06-10-2021, 12:11 PM	#3
Jellby frumious Bandersnatch Posts: 7,516 Karma: 18512745 Join Date: Jan 2008 Location: Spaniard in Sweden Device: Cybook Orizon, Kobo Aura	You can always use Unicode codepoints. For example, suppose you want to input ÿ (y with diaeresis, a rare French letter not present in Quoth's list ). First thing, you search any of a zillion resources for Unicode characters, e.g. https://www.compart.com/en/unicode/U+00FF. There are several ways to get the code/entity. 1. From the "U+00FF", this means the code is 00FF, which is an hexadecimal number. As with decimal numbers, leading zeros can be removed, so it's "FF", just prepend &#x and append a semicolon and you're done: ÿ (case insensitive). 2. Convert the code to decimal, if it's not given in the page. In this case, since F = 15, we get 15*16+15 = 255. Now just prepend &# (note, no x here) and append a semicolon: ÿ. 3. Most pages will directly give you the HTML codes: ÿ ÿ ÿ. Just avoid the "mnemonic" one (ÿ), which is for true HTML files, and might not be supported in ebook readers, and pick any of the numeric ones.

06-10-2021, 10:45 PM	#7
Sarmat89 Evangelist Posts: 482 Karma: 2267928 Join Date: Nov 2015 Device: none	It is always better to use Finereader, as it allows interactive checking and dictionary control (albeit severely nerfed in the latest versions). Never use Tesseract, simple free bundled software, or other such batch crap. Use RTF which can be edited in any editor, or HTML, which can be edited by regexes and easily styled, as the export format.

06-11-2021, 08:32 AM	#10
Quoth the rook, bossing Never.

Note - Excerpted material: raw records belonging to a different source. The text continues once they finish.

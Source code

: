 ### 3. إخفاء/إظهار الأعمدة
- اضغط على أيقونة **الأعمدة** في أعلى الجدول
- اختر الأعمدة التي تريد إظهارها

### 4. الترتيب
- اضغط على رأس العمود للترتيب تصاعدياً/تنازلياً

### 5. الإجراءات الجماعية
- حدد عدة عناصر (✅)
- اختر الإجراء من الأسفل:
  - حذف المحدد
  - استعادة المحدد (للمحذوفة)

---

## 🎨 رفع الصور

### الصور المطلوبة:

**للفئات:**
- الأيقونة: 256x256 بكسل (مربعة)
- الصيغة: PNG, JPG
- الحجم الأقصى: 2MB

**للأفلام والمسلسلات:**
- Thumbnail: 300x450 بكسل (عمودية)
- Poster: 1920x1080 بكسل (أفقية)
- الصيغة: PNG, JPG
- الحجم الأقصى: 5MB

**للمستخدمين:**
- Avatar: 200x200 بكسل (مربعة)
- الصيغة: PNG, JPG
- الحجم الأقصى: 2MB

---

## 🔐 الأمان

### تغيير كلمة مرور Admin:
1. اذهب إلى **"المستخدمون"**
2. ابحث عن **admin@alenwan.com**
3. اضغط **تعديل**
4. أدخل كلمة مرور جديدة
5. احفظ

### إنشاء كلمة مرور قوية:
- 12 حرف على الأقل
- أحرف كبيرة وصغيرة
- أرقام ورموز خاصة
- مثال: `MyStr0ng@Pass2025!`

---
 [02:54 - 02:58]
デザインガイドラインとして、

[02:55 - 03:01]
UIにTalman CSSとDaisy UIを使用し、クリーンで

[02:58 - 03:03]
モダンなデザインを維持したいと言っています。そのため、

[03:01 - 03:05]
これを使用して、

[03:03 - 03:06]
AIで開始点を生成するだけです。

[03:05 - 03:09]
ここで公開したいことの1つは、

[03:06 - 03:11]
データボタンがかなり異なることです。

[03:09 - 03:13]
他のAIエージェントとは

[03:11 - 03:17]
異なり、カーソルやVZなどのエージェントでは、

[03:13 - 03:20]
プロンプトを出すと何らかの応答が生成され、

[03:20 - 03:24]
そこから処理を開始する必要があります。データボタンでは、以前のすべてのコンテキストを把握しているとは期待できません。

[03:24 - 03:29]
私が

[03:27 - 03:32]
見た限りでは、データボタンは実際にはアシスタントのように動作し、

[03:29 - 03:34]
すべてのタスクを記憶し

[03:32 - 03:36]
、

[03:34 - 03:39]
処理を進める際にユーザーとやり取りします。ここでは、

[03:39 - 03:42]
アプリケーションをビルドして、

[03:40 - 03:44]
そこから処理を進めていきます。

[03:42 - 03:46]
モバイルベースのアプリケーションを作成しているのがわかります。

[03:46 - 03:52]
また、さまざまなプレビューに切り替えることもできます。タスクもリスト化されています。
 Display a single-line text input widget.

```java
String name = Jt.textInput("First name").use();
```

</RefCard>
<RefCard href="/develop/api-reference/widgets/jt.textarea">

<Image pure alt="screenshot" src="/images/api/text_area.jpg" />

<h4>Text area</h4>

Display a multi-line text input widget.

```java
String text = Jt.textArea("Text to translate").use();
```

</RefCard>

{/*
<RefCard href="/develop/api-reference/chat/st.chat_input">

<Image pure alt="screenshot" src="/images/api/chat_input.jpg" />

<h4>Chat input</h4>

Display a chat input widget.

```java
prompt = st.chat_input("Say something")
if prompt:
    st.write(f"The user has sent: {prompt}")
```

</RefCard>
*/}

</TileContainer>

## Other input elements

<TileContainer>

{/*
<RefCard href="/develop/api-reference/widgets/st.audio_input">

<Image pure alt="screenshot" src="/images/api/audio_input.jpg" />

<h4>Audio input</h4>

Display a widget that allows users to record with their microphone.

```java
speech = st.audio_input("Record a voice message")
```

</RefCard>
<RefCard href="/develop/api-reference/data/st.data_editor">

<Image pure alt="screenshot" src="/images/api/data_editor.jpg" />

Posts: 11,158 Karma: 85874891 Join Date: Jun 2017 Location: Ireland Device: All 4 Kinds: epub eink, Kindle, android eink, NxtPaper11	I agree, RTF is always better than plain text. Then edit in Word or LO Writer. And Finereader is good, some version of Tesseract is next best. But it's years since I've done OCR. I still have the same Epson Perfection 1200 as maybe since 2002 or 2003 (on SCSI) but on Linux now instead of XP. I've also a newish massive Brother MF duplex colour laser-copier-scanner, and I don't think there is any advantage with it for OCR. I only have the Brother drivers on the Linux Mint. All the applications are from Mint Distro, Mate version. I gave up installing "bundled SW" about 15 years ago on Windows. Often outdated, cut down or simply poor versions of the real thing.

06-11-2021, 09:05 AM	#12
Greg Anos Grand Sorcerer Posts: 11,248 Karma: 35000000 Join Date: Jan 2008 Device: Pocketbook	One more time. RTF - How do you remove the hard-coded vertical line spacing? I have had the same problem with optiscan and Finereader 9 as I have with my current "junk" setup. You can't do it by converting to other formats in LibreWriter. Without a fix for this problem, RTF is a non-started for my use. I have to fall back on .txt and re-add the italics, ect., by hand. I require the font size flexibility of going from 6 point to 24 point, with full legibility.

06-11-2021, 10:22 AM	#13
Greg Anos Grand Sorcerer Posts: 11,248 Karma: 35000000 Join Date: Jan 2008 Device: Pocketbook	As to my original question, here is the clear, simple answer. https://www.lifewire.com/typing-char...-marks-1074113 It shows you how to go into the character map in windows (I have virtual machines for both Win 7 and XP. Both based on legitimate retail copies I own.). The map has a very useful help screen. Just select the character you want, copy into the buffer, and then insert the buffer into the document. I'm keeping a second .doc document with the characters I need (and commonly used words) and do a scrape and paste.